Start of Records provided

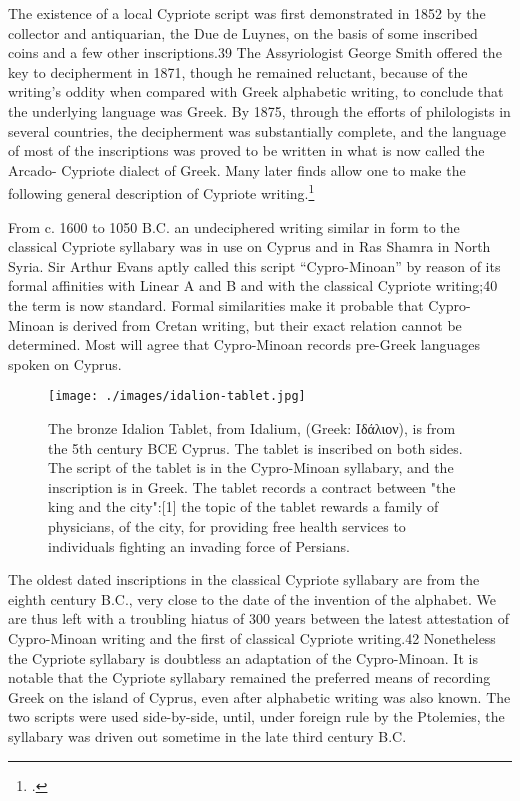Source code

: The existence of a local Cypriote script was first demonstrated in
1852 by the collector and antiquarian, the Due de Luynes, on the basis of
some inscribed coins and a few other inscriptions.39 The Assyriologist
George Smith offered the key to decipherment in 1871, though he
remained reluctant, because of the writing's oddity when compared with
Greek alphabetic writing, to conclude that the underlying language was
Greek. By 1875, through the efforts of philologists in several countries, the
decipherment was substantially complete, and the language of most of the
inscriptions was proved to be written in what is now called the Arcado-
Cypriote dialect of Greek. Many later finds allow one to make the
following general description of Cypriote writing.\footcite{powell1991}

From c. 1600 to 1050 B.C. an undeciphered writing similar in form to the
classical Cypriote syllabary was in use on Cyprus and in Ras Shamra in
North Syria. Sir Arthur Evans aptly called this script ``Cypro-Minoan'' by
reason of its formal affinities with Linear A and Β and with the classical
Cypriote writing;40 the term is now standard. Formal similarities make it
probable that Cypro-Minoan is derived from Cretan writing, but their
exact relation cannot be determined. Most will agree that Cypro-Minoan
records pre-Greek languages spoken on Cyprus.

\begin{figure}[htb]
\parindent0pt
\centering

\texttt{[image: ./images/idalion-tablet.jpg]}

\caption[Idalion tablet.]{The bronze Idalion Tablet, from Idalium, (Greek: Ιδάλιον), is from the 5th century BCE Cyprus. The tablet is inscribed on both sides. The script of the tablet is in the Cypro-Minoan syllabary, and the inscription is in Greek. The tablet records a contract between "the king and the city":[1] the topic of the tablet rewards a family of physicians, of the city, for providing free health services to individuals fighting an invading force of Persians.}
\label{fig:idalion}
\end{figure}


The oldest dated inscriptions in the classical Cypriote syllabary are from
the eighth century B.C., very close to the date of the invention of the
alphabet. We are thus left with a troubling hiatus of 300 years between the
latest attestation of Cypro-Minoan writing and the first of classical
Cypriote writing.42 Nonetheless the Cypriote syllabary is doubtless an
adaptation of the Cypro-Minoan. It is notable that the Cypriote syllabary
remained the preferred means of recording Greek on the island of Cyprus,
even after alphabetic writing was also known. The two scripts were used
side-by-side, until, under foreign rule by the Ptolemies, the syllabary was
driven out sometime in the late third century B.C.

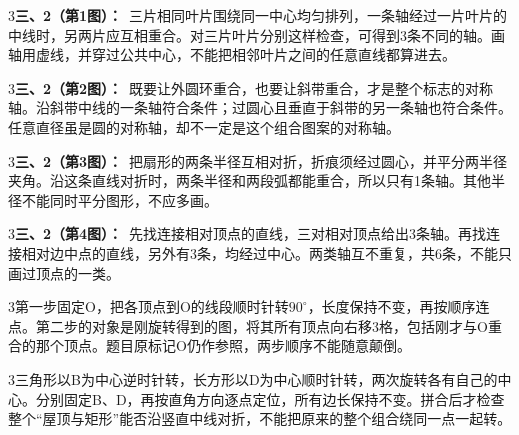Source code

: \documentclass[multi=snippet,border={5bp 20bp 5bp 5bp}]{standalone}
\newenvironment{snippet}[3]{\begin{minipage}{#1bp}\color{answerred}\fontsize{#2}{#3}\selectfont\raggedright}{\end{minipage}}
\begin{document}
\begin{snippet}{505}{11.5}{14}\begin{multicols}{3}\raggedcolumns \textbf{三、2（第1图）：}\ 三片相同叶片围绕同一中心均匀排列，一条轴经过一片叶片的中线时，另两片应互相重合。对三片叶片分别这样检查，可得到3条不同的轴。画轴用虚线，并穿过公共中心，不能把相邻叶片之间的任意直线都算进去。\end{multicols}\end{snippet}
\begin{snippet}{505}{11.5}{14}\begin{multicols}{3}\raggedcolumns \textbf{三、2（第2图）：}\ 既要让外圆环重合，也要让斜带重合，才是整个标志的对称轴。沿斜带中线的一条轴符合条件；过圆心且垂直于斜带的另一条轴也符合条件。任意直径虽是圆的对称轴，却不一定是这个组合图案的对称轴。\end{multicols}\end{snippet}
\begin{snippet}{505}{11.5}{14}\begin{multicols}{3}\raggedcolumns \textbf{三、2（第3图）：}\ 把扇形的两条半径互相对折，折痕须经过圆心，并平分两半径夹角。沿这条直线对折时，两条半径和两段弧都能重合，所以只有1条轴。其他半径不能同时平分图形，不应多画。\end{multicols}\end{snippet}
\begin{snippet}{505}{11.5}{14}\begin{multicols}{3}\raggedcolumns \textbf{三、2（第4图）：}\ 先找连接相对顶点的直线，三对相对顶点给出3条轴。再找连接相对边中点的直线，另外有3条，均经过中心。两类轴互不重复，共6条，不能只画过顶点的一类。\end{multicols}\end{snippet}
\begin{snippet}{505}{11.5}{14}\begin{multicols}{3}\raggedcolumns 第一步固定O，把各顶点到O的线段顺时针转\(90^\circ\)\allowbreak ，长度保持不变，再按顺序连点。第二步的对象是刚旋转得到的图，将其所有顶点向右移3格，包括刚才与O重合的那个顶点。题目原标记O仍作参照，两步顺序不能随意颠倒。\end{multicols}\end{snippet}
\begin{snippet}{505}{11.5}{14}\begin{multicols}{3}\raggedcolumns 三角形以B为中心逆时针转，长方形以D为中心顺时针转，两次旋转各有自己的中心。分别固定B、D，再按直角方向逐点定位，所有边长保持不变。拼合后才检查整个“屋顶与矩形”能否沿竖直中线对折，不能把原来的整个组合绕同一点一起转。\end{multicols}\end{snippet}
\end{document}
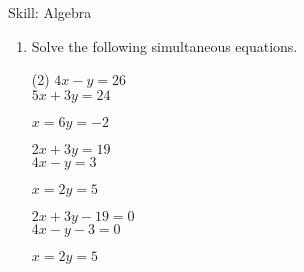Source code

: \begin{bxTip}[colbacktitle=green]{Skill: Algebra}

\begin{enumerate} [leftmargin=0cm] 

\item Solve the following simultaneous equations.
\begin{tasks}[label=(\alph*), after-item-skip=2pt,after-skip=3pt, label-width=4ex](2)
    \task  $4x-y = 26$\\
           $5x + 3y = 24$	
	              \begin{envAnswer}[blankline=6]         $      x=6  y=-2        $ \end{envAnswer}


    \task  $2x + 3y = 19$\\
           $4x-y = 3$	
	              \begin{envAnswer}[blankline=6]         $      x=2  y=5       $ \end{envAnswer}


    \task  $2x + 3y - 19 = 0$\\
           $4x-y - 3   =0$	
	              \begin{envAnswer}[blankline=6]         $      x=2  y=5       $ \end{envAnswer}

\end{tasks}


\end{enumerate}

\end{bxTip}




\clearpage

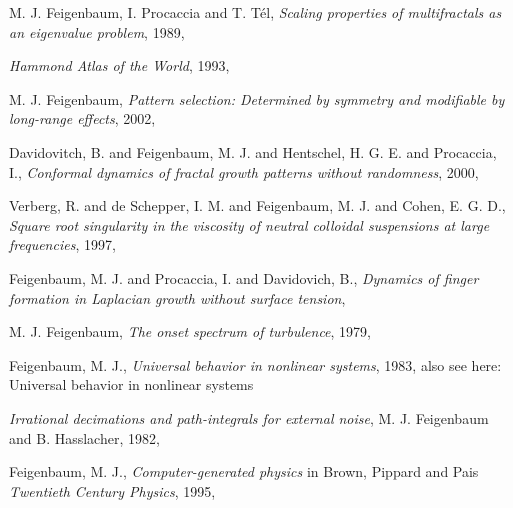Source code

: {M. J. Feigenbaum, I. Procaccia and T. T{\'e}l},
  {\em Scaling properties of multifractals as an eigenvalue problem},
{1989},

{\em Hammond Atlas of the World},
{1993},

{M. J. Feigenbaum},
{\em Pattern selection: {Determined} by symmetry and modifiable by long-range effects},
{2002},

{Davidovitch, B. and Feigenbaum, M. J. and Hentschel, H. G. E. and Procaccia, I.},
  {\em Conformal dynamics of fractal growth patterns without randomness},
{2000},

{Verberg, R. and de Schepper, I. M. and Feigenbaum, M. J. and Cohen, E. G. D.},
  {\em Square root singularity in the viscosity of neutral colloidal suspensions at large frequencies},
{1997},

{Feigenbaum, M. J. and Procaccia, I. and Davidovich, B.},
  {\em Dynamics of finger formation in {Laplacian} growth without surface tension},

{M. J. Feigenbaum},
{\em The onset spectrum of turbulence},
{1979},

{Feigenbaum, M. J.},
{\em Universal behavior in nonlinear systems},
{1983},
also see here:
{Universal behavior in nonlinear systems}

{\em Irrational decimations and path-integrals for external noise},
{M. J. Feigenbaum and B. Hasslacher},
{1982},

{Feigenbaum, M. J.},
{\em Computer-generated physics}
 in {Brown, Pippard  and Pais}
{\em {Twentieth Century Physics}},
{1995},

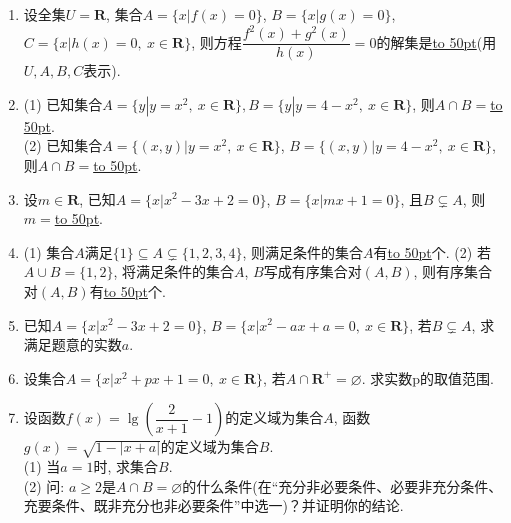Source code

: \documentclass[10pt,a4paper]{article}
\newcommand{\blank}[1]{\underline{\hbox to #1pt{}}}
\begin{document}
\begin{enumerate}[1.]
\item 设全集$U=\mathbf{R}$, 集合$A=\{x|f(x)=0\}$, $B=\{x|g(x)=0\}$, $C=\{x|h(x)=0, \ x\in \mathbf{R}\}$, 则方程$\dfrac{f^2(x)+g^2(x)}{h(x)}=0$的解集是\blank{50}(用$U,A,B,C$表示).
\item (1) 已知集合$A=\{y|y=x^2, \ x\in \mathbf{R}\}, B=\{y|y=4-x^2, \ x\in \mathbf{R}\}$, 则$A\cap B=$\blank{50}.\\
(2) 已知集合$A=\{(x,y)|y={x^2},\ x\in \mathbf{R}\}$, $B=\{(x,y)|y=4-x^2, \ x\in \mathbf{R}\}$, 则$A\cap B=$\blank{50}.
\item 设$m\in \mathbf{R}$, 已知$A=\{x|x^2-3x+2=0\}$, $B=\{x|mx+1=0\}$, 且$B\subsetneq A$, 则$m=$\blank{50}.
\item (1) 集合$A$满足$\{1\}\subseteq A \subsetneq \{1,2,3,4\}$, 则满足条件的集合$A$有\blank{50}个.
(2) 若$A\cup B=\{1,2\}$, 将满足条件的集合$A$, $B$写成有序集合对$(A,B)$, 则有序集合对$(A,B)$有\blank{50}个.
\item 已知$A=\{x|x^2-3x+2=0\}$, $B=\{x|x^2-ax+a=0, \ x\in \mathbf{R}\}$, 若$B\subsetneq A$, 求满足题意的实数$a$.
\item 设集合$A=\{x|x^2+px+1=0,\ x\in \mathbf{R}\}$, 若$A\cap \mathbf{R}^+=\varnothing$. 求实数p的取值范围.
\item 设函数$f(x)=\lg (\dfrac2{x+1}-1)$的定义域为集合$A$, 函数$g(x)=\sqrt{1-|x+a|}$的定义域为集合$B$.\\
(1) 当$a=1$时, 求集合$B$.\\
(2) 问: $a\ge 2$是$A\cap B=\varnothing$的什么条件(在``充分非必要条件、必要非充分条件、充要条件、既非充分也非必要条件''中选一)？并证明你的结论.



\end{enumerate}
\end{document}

End of Records provided

What to produce -
Looking at the material above, state the number of lines holding the word "alphabetic", and only that number.

Completed exercise -
2